Obesity and Breast Cancer Link
We all know that maintaining a healthy weight is thought to be a possible way to reduce the risk of getting breast cancer in the first place and then of having a recurrence if a diagnosis does occur. There is obviously a link here with exercise (one of the other usual recommendations) as we all know that fewer calories and more exercise help limit weight gain. I know so many women who struggle to maintain, let alone lose, weight and know how very hard it is. Difficult enough in any circumstances, it becomes even harder after menopause and when taking any of the hormonal treatments. I have reluctantly decided that maintaining weight is my goal--that is, as long as I don't gain, it has to be okay. I am just not willing to put myself on a diet of carrots and broth.
This is an interesting interview from Oncology Stat about the possible basic link between obesity and breast cancer. Per usual, here is the beginning and then a link:
Dr. Clifford Hudis: The Obesity-Breast Cancer Link
OncologySTAT Editorial Team. 2011 Sept 6, Interview by L Scott Zoeller
Dr. Hudis is Chief of the Breast Cancer Medicine Service at Memorial Sloan-Kettering Cancer Center. For more information,
view his profile.
OncologySTAT: Would you discuss the evidence surrounding the link between obesity and breast cancer risk and how it differs in premenopausal versus postmenopausal women?

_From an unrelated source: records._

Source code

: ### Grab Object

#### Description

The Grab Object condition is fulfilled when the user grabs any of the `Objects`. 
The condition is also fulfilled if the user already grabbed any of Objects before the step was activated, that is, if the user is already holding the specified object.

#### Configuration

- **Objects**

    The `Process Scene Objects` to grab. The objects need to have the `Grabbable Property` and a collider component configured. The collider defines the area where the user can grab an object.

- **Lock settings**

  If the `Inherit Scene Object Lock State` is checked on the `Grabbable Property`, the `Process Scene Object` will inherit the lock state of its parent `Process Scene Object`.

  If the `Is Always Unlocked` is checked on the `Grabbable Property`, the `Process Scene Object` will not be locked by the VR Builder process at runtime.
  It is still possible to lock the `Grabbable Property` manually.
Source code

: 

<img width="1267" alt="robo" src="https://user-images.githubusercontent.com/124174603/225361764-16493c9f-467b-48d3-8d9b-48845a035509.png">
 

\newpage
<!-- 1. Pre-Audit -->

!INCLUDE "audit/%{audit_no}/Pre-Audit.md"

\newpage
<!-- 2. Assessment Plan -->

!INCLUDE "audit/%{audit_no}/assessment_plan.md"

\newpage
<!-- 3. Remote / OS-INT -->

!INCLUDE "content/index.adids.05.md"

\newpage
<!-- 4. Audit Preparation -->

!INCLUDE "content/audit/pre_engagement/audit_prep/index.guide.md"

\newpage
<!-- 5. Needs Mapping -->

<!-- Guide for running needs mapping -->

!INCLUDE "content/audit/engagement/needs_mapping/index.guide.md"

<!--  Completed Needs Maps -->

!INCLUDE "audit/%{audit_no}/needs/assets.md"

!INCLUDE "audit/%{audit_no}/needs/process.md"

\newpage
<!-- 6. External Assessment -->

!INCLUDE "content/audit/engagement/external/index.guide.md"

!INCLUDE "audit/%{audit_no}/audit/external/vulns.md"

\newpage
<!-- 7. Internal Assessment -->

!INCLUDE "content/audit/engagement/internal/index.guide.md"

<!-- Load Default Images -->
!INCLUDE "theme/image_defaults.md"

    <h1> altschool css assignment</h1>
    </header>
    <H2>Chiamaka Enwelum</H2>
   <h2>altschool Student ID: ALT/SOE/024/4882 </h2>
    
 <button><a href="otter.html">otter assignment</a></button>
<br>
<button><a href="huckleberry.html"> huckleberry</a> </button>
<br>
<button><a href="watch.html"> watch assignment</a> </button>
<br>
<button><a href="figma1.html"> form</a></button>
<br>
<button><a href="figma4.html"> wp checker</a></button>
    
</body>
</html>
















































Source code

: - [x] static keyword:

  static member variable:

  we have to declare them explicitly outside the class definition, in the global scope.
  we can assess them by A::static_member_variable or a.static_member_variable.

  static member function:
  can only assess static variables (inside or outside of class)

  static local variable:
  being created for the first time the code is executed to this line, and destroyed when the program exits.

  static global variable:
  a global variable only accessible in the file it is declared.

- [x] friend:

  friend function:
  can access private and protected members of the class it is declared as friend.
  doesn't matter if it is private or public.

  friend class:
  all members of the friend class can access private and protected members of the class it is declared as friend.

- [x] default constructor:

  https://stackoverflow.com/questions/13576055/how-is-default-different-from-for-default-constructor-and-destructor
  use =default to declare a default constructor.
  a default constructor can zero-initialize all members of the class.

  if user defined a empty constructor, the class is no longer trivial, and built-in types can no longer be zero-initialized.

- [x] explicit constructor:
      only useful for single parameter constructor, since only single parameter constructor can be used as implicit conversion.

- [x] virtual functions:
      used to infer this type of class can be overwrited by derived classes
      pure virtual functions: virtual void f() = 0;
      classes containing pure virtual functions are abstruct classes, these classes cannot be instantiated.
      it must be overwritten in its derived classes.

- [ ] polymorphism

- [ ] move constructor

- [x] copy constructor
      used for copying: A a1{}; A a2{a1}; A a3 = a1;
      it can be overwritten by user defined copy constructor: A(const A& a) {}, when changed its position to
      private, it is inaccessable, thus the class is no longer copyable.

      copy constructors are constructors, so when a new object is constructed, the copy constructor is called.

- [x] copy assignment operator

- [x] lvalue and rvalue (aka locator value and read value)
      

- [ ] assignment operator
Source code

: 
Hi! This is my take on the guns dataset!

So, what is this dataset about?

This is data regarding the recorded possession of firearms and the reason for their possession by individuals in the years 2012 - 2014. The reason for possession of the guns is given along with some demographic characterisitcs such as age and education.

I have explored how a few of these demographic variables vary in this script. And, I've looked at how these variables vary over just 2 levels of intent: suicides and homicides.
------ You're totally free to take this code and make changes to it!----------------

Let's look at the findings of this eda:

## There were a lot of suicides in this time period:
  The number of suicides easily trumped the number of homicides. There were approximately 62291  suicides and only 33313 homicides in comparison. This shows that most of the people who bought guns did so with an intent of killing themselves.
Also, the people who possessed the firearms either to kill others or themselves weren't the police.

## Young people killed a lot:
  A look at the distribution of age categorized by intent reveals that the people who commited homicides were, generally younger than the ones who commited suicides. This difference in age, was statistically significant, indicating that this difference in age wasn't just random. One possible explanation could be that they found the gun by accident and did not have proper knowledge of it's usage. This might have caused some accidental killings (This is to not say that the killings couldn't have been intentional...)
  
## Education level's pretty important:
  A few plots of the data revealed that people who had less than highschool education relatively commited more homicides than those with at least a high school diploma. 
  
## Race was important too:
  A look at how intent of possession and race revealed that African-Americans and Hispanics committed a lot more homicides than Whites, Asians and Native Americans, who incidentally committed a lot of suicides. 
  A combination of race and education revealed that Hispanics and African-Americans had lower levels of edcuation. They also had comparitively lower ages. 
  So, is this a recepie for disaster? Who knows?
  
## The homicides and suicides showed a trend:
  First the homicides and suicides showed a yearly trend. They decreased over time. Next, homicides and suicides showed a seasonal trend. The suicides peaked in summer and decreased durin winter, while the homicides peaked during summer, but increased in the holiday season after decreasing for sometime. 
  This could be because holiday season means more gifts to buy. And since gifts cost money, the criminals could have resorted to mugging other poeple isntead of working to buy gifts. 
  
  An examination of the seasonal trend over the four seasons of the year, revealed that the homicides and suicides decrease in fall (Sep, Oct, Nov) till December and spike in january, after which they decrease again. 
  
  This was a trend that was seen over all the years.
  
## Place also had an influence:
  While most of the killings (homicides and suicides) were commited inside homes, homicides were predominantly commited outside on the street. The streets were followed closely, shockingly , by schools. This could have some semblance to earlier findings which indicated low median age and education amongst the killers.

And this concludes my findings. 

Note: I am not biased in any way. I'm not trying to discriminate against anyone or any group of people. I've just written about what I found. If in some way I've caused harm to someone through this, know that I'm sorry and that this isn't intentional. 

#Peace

Dr. Hudis: Obesity has been recognized as a risk factor for cancer for years. More affluent societies, where average daily caloric intake tends to be higher, have a somewhat higher incidence of certain common malignancies like breast cancer and colon cancer. They may also have a higher incidence of the more aggressive subtypes of prostate cancer. So, there is a recognized association between diet, and calories in particular, and cancer.
With regard to breast cancer, obesity is a risk factor for post-menopausal, hormone-receptor-positive disease and recent epidemiological evidence adds triple negative disease as well. But there is a timing issue with a different impact in the epidemiological studies for obesity at different times of life, especially with regard to menopause. In truth, all of this is based on a great deal of retrospective data that can be difficult to interpret, but the overall effect of obesity appears to be an increased risk of breast cancer.
Of course, there are many other reasons to be concerned with obesity and there is no valid "pro-obesity" argument. From a public health point of view, whether breast cancer is specifically increased in a detectable way because of obesity is possibly somewhat beside the point.
However, our focus is on the question of how obesity causes breast cancer. If we can understand that, we could possibly gain a clue into the broader causes of breast cancer and perhaps we could develop useful prevention and treatment approaches.